I knew I had to think of something fast in order to explain this threat. Because you know I don’t believe in idle threats. I may not have a problem with lying to my kids. But idle threats…no way.

So, from the deep, dark recesses of my mind, on the 10 minute ride home, between my fake-crying (due to the fact that I was going to miss them so much when they had to move away to camp), these are the important points of the legend I created that day:

1. It is located in New York City – a very, very, vvvvveeeery, long way from home.
2. The residents of this lock-down compound are the worst-behaved children from all over the country.
3. The kids at camp are divided into age-specific dormitories. And they're crowded. And you have to share bathrooms. And you have to do your own cleaning.
4. The menu consists of vegetables and chicken breasts. Every day, every meal. And dessert? Forget about it.
5. There are mandatory “Manner Classes” offered throughout the day, every day, from early in the morning to late at night. No TV, just classes.
6. Discharge from the camp occurs only when you have attended all the classes and are deemed “polite” by the instructors.
7. Manner Camp is the absolute last resort for parents who have tried everything else to teach their kids manners, and are at the very end of their sanity rope.
8. You can be reported to the Manner’s Camp authorities by other kids’ parents if you don’t use manners with them as well.

I know what you’re thinking. And no, it’s not one of my prouder moments as a mother.

But you know what?

It worked!

It may have taken a few weeks of reminders and some fake phone calls to the admissions office at camp. But it worked.

Today they’re nine and it’s been several years since I told them the truth. We still laugh about it sometimes. And they still have pretty good manners for the most part. In fact, today as they ran out the door after lunch, one of them shouted, “Thanks for the sandwich, mom! It was really good.”

So, then end justifies the means, right?

Now, you’re not going to call Child Protective Services, are you?

7 comments:

KJ said...

Thanks for the great idea! You are a genious.

jilldaisbrenne said...

Are you kidding me, I love the manners camp story. If just started to introduce it to Campbelle - but then have to go off on a whole myriad of explanations of what 'camp' is, etc... but of course I will be using that as well. I may even need Maddi and Will to help embellish the story a bit - maybe they both could have done a stint at the camp before they changed their ways.... maybe their certified manner watch dogs that turn other kids in... oh - the Brenne house is totally going to build on what you've created. Thanks

jilldaisbrenne said...

Also, I think your idea must have been an off-shoot of mom's when we were little. Remember how she would pretend call the adoption agency and ask if they could come get 3 kids. I know she wouldn't be proud of the story - but as I've become a mother - I understand that desperate times call for desperate measures. (Good thing we all turned out fairly well adjusted!)

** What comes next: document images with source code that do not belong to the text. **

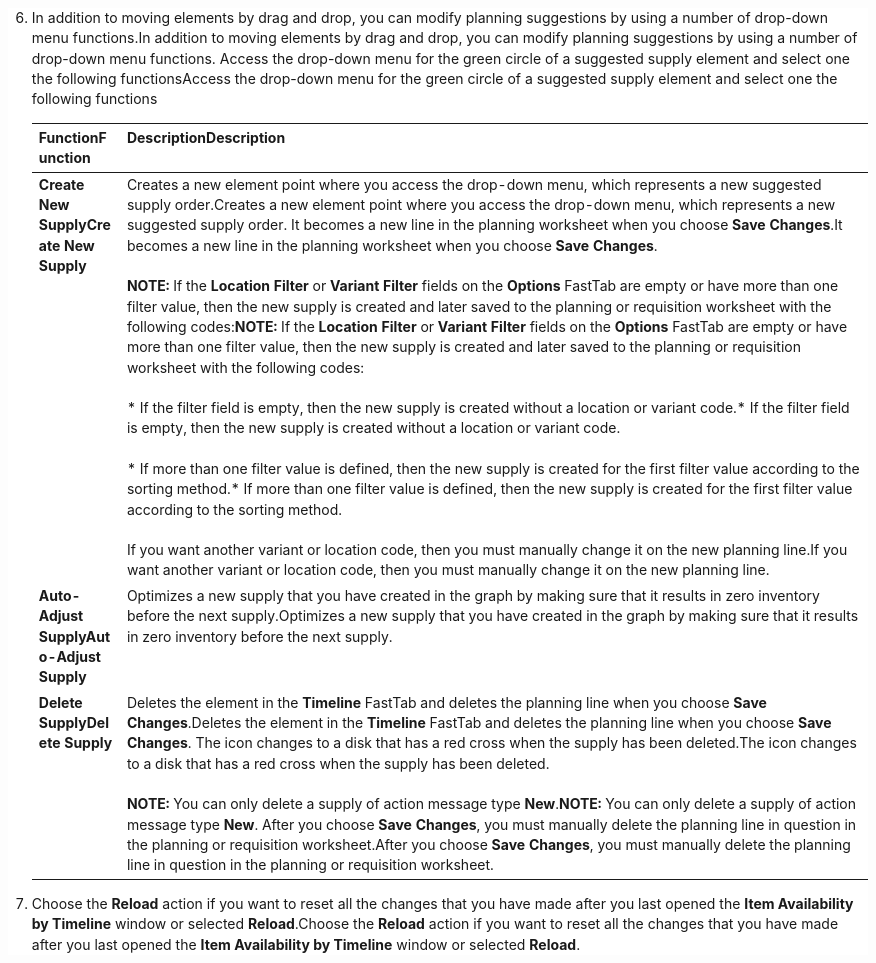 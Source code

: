 6.  <span data-ttu-id="db9ad-128">In addition to moving elements by drag and drop, you can modify planning suggestions by using a number of drop-down menu functions.</span><span class="sxs-lookup"><span data-stu-id="db9ad-128">In addition to moving elements by drag and drop, you can modify planning suggestions by using a number of drop-down menu functions.</span></span> <span data-ttu-id="db9ad-129">Access the drop-down menu for the green circle of a suggested supply element and select one the following functions</span><span class="sxs-lookup"><span data-stu-id="db9ad-129">Access the drop-down menu for the green circle of a suggested supply element and select one the following functions</span></span>  

    |<span data-ttu-id="db9ad-130">Function</span><span class="sxs-lookup"><span data-stu-id="db9ad-130">Function</span></span>|<span data-ttu-id="db9ad-131">Description</span><span class="sxs-lookup"><span data-stu-id="db9ad-131">Description</span></span>|  
    |--------------|---------------------------------------|  
    |<span data-ttu-id="db9ad-132">**Create New Supply**</span><span class="sxs-lookup"><span data-stu-id="db9ad-132">**Create New Supply**</span></span>|<span data-ttu-id="db9ad-133">Creates a new element point where you access the drop-down menu, which represents a new suggested supply order.</span><span class="sxs-lookup"><span data-stu-id="db9ad-133">Creates a new element point where you access the drop-down menu, which represents a new suggested supply order.</span></span> <span data-ttu-id="db9ad-134">It becomes a new line in the planning worksheet when you choose **Save Changes**.</span><span class="sxs-lookup"><span data-stu-id="db9ad-134">It becomes a new line in the planning worksheet when you choose **Save Changes**.</span></span><br /><br /> <span data-ttu-id="db9ad-135">**NOTE:** If the **Location Filter** or **Variant Filter** fields on the **Options** FastTab are empty or have more than one filter value, then the new supply is created and later saved to the planning or requisition worksheet with the following codes:</span><span class="sxs-lookup"><span data-stu-id="db9ad-135">**NOTE:** If the **Location Filter** or **Variant Filter** fields on the **Options** FastTab are empty or have more than one filter value, then the new supply is created and later saved to the planning or requisition worksheet with the following codes:</span></span><br /><br /> <span data-ttu-id="db9ad-136">* If the filter field is empty, then the new supply is created without a location or variant code.</span><span class="sxs-lookup"><span data-stu-id="db9ad-136">* If the filter field is empty, then the new supply is created without a location or variant code.</span></span><br /><br /> <span data-ttu-id="db9ad-137">* If more than one filter value is defined, then the new supply is created for the first filter value according to the sorting method.</span><span class="sxs-lookup"><span data-stu-id="db9ad-137">* If more than one filter value is defined, then the new supply is created for the first filter value according to the sorting method.</span></span><br /><br /> <span data-ttu-id="db9ad-138">If you want another variant or location code, then you must manually change it on the new planning line.</span><span class="sxs-lookup"><span data-stu-id="db9ad-138">If you want another variant or location code, then you must manually change it on the new planning line.</span></span>|  
    |<span data-ttu-id="db9ad-139">**Auto-Adjust Supply**</span><span class="sxs-lookup"><span data-stu-id="db9ad-139">**Auto-Adjust Supply**</span></span>|<span data-ttu-id="db9ad-140">Optimizes a new supply that you have created in the graph by making sure that it results in zero inventory before the next supply.</span><span class="sxs-lookup"><span data-stu-id="db9ad-140">Optimizes a new supply that you have created in the graph by making sure that it results in zero inventory before the next supply.</span></span>|  
    |<span data-ttu-id="db9ad-141">**Delete Supply**</span><span class="sxs-lookup"><span data-stu-id="db9ad-141">**Delete Supply**</span></span>|<span data-ttu-id="db9ad-142">Deletes the element in the **Timeline** FastTab and deletes the planning line when you choose **Save Changes**.</span><span class="sxs-lookup"><span data-stu-id="db9ad-142">Deletes the element in the **Timeline** FastTab and deletes the planning line when you choose **Save Changes**.</span></span> <span data-ttu-id="db9ad-143">The icon changes to a disk that has a red cross when the supply has been deleted.</span><span class="sxs-lookup"><span data-stu-id="db9ad-143">The icon changes to a disk that has a red cross when the supply has been deleted.</span></span><br /><br /> <span data-ttu-id="db9ad-144">**NOTE:** You can only delete a supply of action message type **New**.</span><span class="sxs-lookup"><span data-stu-id="db9ad-144">**NOTE:** You can only delete a supply of action message type **New**.</span></span> <span data-ttu-id="db9ad-145">After you choose **Save Changes**, you must manually delete the planning line in question in the planning or requisition worksheet.</span><span class="sxs-lookup"><span data-stu-id="db9ad-145">After you choose **Save Changes**, you must manually delete the planning line in question in the planning or requisition worksheet.</span></span>|  

7.  <span data-ttu-id="db9ad-146">Choose the **Reload** action if you want to reset all the changes that you have made after you last opened the **Item Availability by Timeline** window or selected **Reload**.</span><span class="sxs-lookup"><span data-stu-id="db9ad-146">Choose the **Reload** action if you want to reset all the changes that you have made after you last opened the **Item Availability by Timeline** window or selected **Reload**.</span></span>  
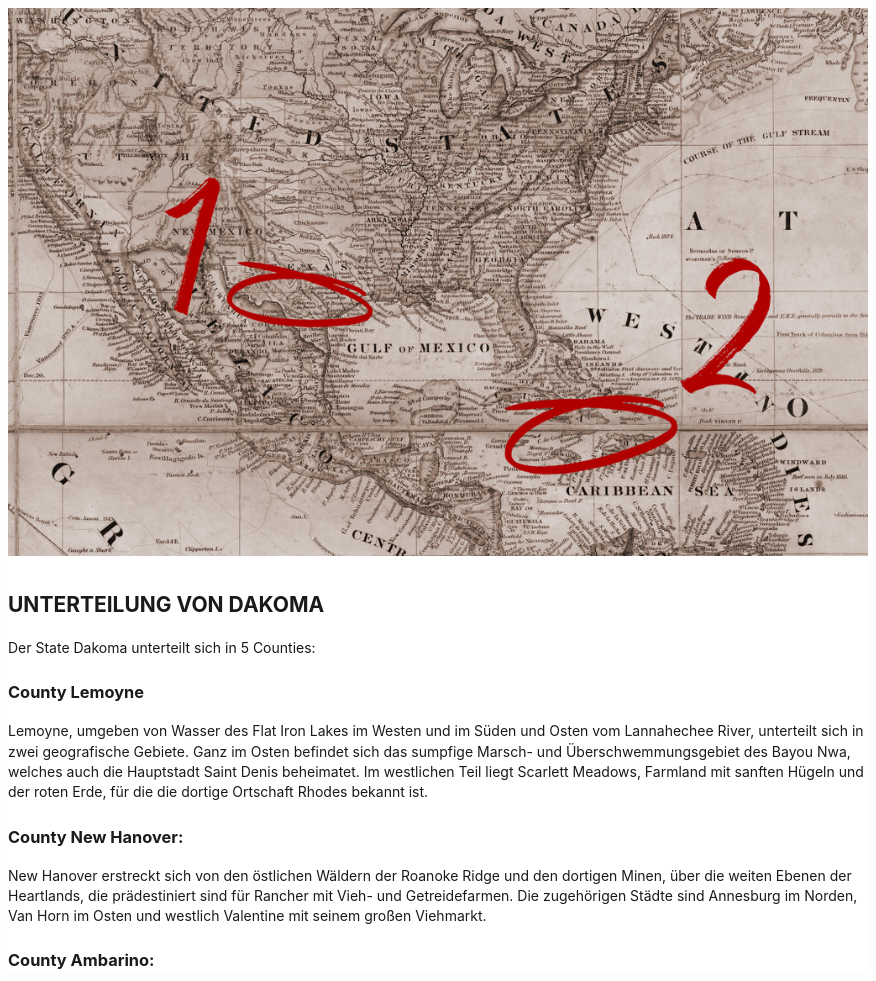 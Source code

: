 ![Position von fiktiven State Dakoma 1875](../../assets/county-dakota.png)

## UNTERTEILUNG VON DAKOMA

Der State Dakoma unterteilt sich in 5 Counties:

### County Lemoyne

Lemoyne, umgeben von Wasser des Flat Iron Lakes im Westen und im Süden und Osten vom Lannahechee River, unterteilt sich in zwei geografische Gebiete.
Ganz im Osten befindet sich das sumpfige Marsch- und Überschwemmungsgebiet des Bayou Nwa, welches auch die Hauptstadt Saint Denis beheimatet.
Im westlichen Teil liegt Scarlett Meadows, Farmland mit sanften Hügeln und der roten Erde, für die die dortige Ortschaft Rhodes bekannt ist.

### County New Hanover:

New Hanover erstreckt sich von den östlichen Wäldern der Roanoke Ridge und den dortigen Minen, über die weiten Ebenen der Heartlands, die prädestiniert sind für Rancher mit Vieh- und Getreidefarmen. Die zugehörigen Städte sind Annesburg im Norden, Van Horn im Osten und westlich Valentine mit seinem großen Viehmarkt.

### County Ambarino:
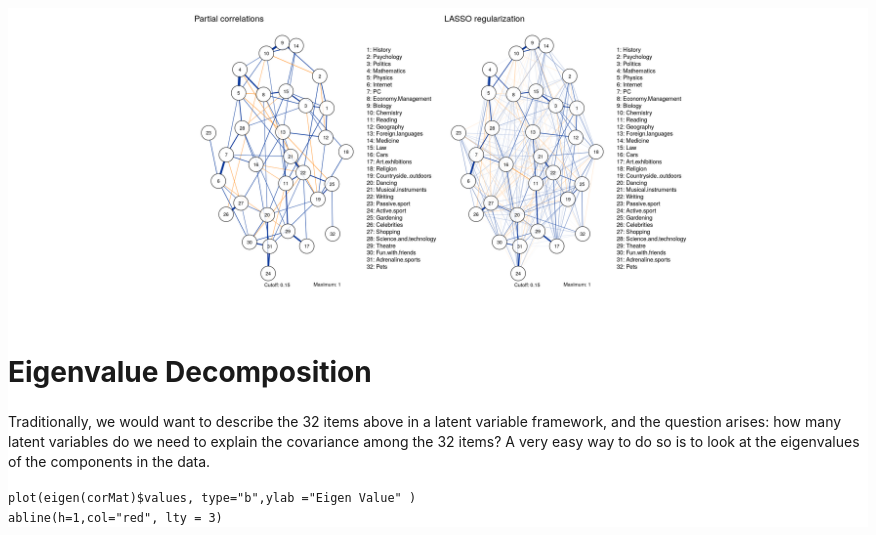 <center><img src="/assets/images/network_files/unnamed-chunk-15-1.png" alt="types_of_graph" style="width: 500px;"/></center>

# Eigenvalue Decomposition

Traditionally, we would want to describe the 32 items above in a latent variable framework, and the question arises: how many latent variables do we need to explain the covariance among the 32 items? A very easy way to do so is to look at the eigenvalues of the components in the data.

```{r fig.width=10, fig.height=6, fig.align='center',eval=T}
plot(eigen(corMat)$values, type="b",ylab ="Eigen Value" )
abline(h=1,col="red", lty = 3)
```
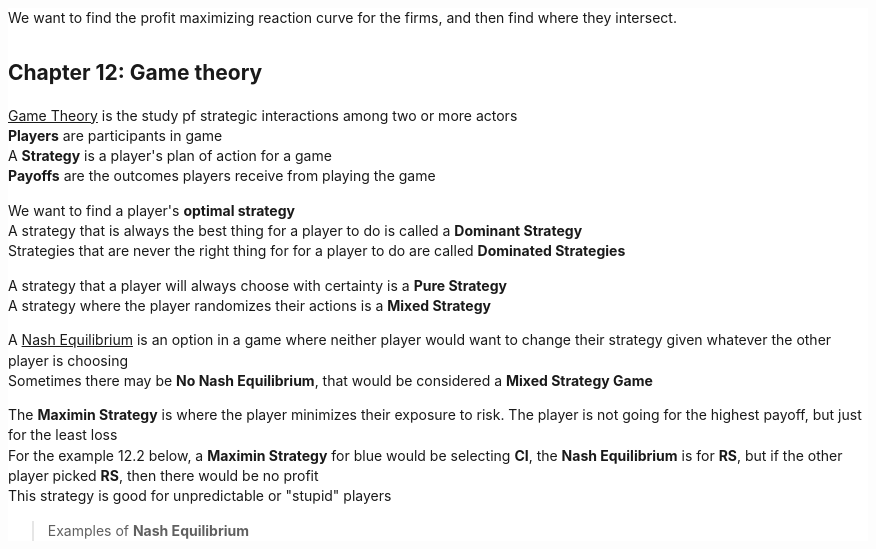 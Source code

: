 We want to find the profit maximizing reaction curve for the firms, and then find where they intersect.
## Chapter 12: Game theory

[Game Theory](Game%20Theory.md) is the study pf strategic interactions among two or more actors  
**Players** are participants in game  
A **Strategy** is a player's plan of action for a game  
**Payoffs** are the outcomes players receive from playing the game

We want to find a player's **optimal strategy**  
A strategy that is always the best thing for a player to do is called a **Dominant Strategy**  
Strategies that are never the right thing for for a player to do are called **Dominated Strategies**

A strategy that a player will always choose with certainty is a **Pure Strategy**  
A strategy where the player randomizes their actions is a **Mixed Strategy**

A [Nash Equilibrium](Nash%20Equilibrium) is an option in a game where neither player would want to change their strategy given whatever the other player is choosing  
	Sometimes there may be **No Nash Equilibrium**, that would be considered a **Mixed Strategy Game**


The **Maximin Strategy** is where the player minimizes their exposure to risk. The player is not going for the highest payoff, but just for the least loss  
	For the example 12.2 below, a **Maximin Strategy** for blue would be selecting **CI**, the **Nash Equilibrium** is for **RS**, but if the other player picked **RS**, then there would be no profit  
	This strategy is good for unpredictable or "stupid" players

> Examples of **Nash Equilibrium**   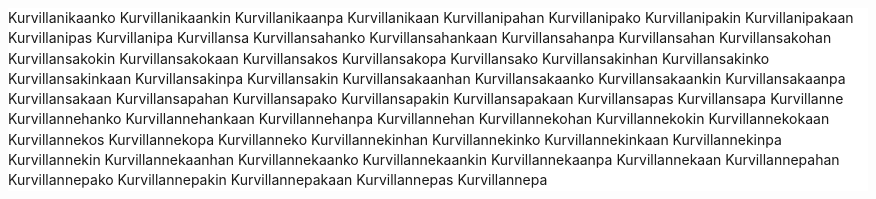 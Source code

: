 Kurvillanikaanko
Kurvillanikaankin
Kurvillanikaanpa
Kurvillanikaan
Kurvillanipahan
Kurvillanipako
Kurvillanipakin
Kurvillanipakaan
Kurvillanipas
Kurvillanipa
Kurvillansa
Kurvillansahanko
Kurvillansahankaan
Kurvillansahanpa
Kurvillansahan
Kurvillansakohan
Kurvillansakokin
Kurvillansakokaan
Kurvillansakos
Kurvillansakopa
Kurvillansako
Kurvillansakinhan
Kurvillansakinko
Kurvillansakinkaan
Kurvillansakinpa
Kurvillansakin
Kurvillansakaanhan
Kurvillansakaanko
Kurvillansakaankin
Kurvillansakaanpa
Kurvillansakaan
Kurvillansapahan
Kurvillansapako
Kurvillansapakin
Kurvillansapakaan
Kurvillansapas
Kurvillansapa
Kurvillanne
Kurvillannehanko
Kurvillannehankaan
Kurvillannehanpa
Kurvillannehan
Kurvillannekohan
Kurvillannekokin
Kurvillannekokaan
Kurvillannekos
Kurvillannekopa
Kurvillanneko
Kurvillannekinhan
Kurvillannekinko
Kurvillannekinkaan
Kurvillannekinpa
Kurvillannekin
Kurvillannekaanhan
Kurvillannekaanko
Kurvillannekaankin
Kurvillannekaanpa
Kurvillannekaan
Kurvillannepahan
Kurvillannepako
Kurvillannepakin
Kurvillannepakaan
Kurvillannepas
Kurvillannepa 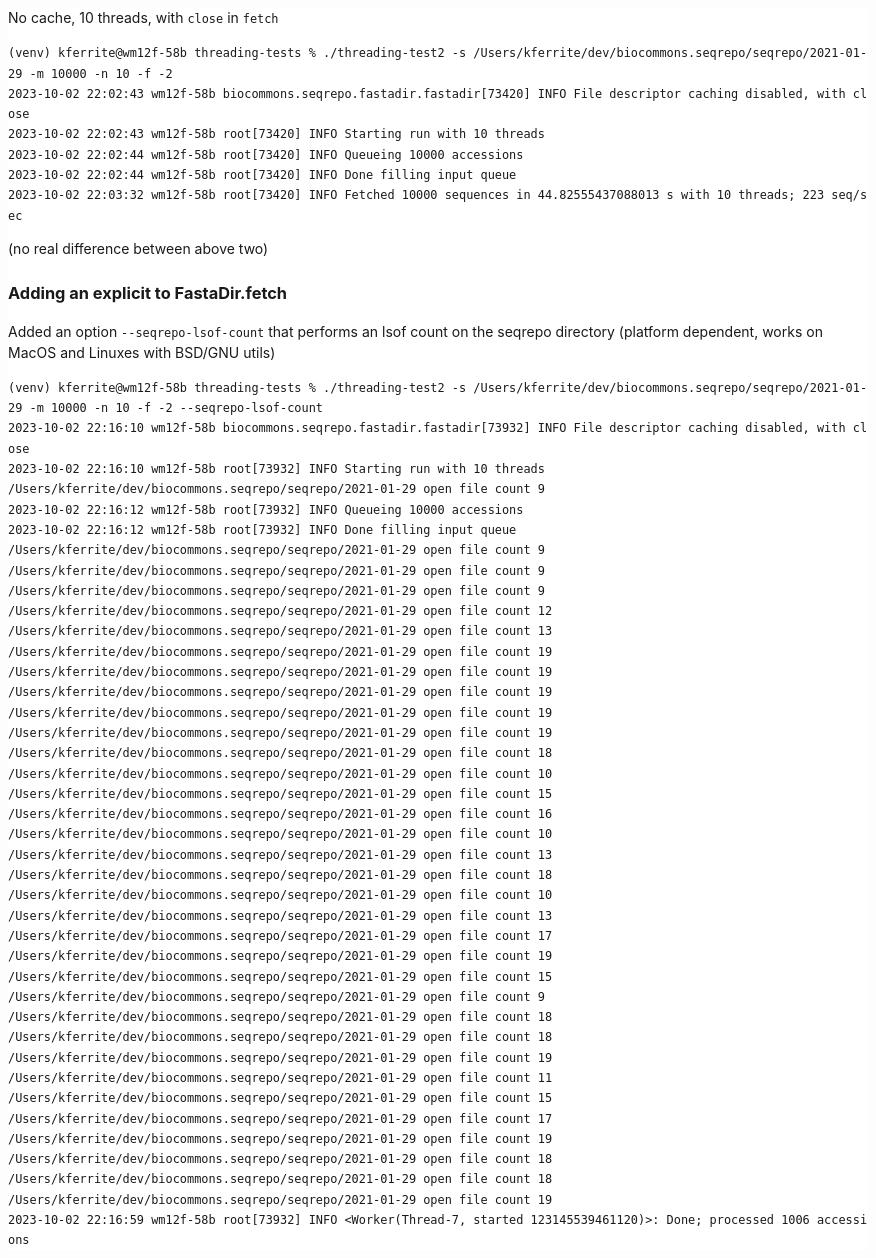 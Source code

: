 No cache, 10 threads, with `close` in `fetch`
```
(venv) kferrite@wm12f-58b threading-tests % ./threading-test2 -s /Users/kferrite/dev/biocommons.seqrepo/seqrepo/2021-01-29 -m 10000 -n 10 -f -2
2023-10-02 22:02:43 wm12f-58b biocommons.seqrepo.fastadir.fastadir[73420] INFO File descriptor caching disabled, with close
2023-10-02 22:02:43 wm12f-58b root[73420] INFO Starting run with 10 threads
2023-10-02 22:02:44 wm12f-58b root[73420] INFO Queueing 10000 accessions
2023-10-02 22:02:44 wm12f-58b root[73420] INFO Done filling input queue
2023-10-02 22:03:32 wm12f-58b root[73420] INFO Fetched 10000 sequences in 44.82555437088013 s with 10 threads; 223 seq/sec
```
(no real difference between above two)


### Adding an explicit to FastaDir.fetch

Added an option `--seqrepo-lsof-count` that performs an lsof count on the seqrepo directory (platform dependent, works on MacOS and Linuxes with BSD/GNU utils)

```
(venv) kferrite@wm12f-58b threading-tests % ./threading-test2 -s /Users/kferrite/dev/biocommons.seqrepo/seqrepo/2021-01-29 -m 10000 -n 10 -f -2 --seqrepo-lsof-count
2023-10-02 22:16:10 wm12f-58b biocommons.seqrepo.fastadir.fastadir[73932] INFO File descriptor caching disabled, with close
2023-10-02 22:16:10 wm12f-58b root[73932] INFO Starting run with 10 threads
/Users/kferrite/dev/biocommons.seqrepo/seqrepo/2021-01-29 open file count 9
2023-10-02 22:16:12 wm12f-58b root[73932] INFO Queueing 10000 accessions
2023-10-02 22:16:12 wm12f-58b root[73932] INFO Done filling input queue
/Users/kferrite/dev/biocommons.seqrepo/seqrepo/2021-01-29 open file count 9
/Users/kferrite/dev/biocommons.seqrepo/seqrepo/2021-01-29 open file count 9
/Users/kferrite/dev/biocommons.seqrepo/seqrepo/2021-01-29 open file count 9
/Users/kferrite/dev/biocommons.seqrepo/seqrepo/2021-01-29 open file count 12
/Users/kferrite/dev/biocommons.seqrepo/seqrepo/2021-01-29 open file count 13
/Users/kferrite/dev/biocommons.seqrepo/seqrepo/2021-01-29 open file count 19
/Users/kferrite/dev/biocommons.seqrepo/seqrepo/2021-01-29 open file count 19
/Users/kferrite/dev/biocommons.seqrepo/seqrepo/2021-01-29 open file count 19
/Users/kferrite/dev/biocommons.seqrepo/seqrepo/2021-01-29 open file count 19
/Users/kferrite/dev/biocommons.seqrepo/seqrepo/2021-01-29 open file count 19
/Users/kferrite/dev/biocommons.seqrepo/seqrepo/2021-01-29 open file count 18
/Users/kferrite/dev/biocommons.seqrepo/seqrepo/2021-01-29 open file count 10
/Users/kferrite/dev/biocommons.seqrepo/seqrepo/2021-01-29 open file count 15
/Users/kferrite/dev/biocommons.seqrepo/seqrepo/2021-01-29 open file count 16
/Users/kferrite/dev/biocommons.seqrepo/seqrepo/2021-01-29 open file count 10
/Users/kferrite/dev/biocommons.seqrepo/seqrepo/2021-01-29 open file count 13
/Users/kferrite/dev/biocommons.seqrepo/seqrepo/2021-01-29 open file count 18
/Users/kferrite/dev/biocommons.seqrepo/seqrepo/2021-01-29 open file count 10
/Users/kferrite/dev/biocommons.seqrepo/seqrepo/2021-01-29 open file count 13
/Users/kferrite/dev/biocommons.seqrepo/seqrepo/2021-01-29 open file count 17
/Users/kferrite/dev/biocommons.seqrepo/seqrepo/2021-01-29 open file count 19
/Users/kferrite/dev/biocommons.seqrepo/seqrepo/2021-01-29 open file count 15
/Users/kferrite/dev/biocommons.seqrepo/seqrepo/2021-01-29 open file count 9
/Users/kferrite/dev/biocommons.seqrepo/seqrepo/2021-01-29 open file count 18
/Users/kferrite/dev/biocommons.seqrepo/seqrepo/2021-01-29 open file count 18
/Users/kferrite/dev/biocommons.seqrepo/seqrepo/2021-01-29 open file count 19
/Users/kferrite/dev/biocommons.seqrepo/seqrepo/2021-01-29 open file count 11
/Users/kferrite/dev/biocommons.seqrepo/seqrepo/2021-01-29 open file count 15
/Users/kferrite/dev/biocommons.seqrepo/seqrepo/2021-01-29 open file count 17
/Users/kferrite/dev/biocommons.seqrepo/seqrepo/2021-01-29 open file count 19
/Users/kferrite/dev/biocommons.seqrepo/seqrepo/2021-01-29 open file count 18
/Users/kferrite/dev/biocommons.seqrepo/seqrepo/2021-01-29 open file count 18
/Users/kferrite/dev/biocommons.seqrepo/seqrepo/2021-01-29 open file count 19
2023-10-02 22:16:59 wm12f-58b root[73932] INFO <Worker(Thread-7, started 123145539461120)>: Done; processed 1006 accessions
```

The Hertels (Paul, Tia and Seneca) said...

Thanks for the wonderful idea! As I just got done cleaning pencil off of Senecas bedroom door and putting her in time out (which by the way, "Super Nanny", is getting quite old and useless as they get older)and then practically BEGGING for a decent apology......Manners Camp will be my next step!! I JUST LOVE IT!!!!

A Day In The Life.... said...

I'm using this one tonight on Colton. I may have to give you call as I designate you to be one of the counselors in a call to the camp!!

Kila said...

Can I have the phone number for that camp? ;)

There should be an 800 number just for moms to call to pull off those stunts, LOL.

Your story sure beats what I yelled last night in frustration, "If you don't shut up and go to sleep NOW (they had been fighting, etc. for an hour instead of going to sleep) I'm throwing away your baseball trophies!" How bizzare is that?! But it did scare them into behaving.

Anonymous said...

Tammy, my kids still don't know the truth about manners camp!!! In fact when we were living in St. Michael and a random school bus would drive by Mark and I would tell them "here comes the mc bus!" I've pretended to be on the phone w/the camp director several times. It's certain to bring tears to a child's eyes!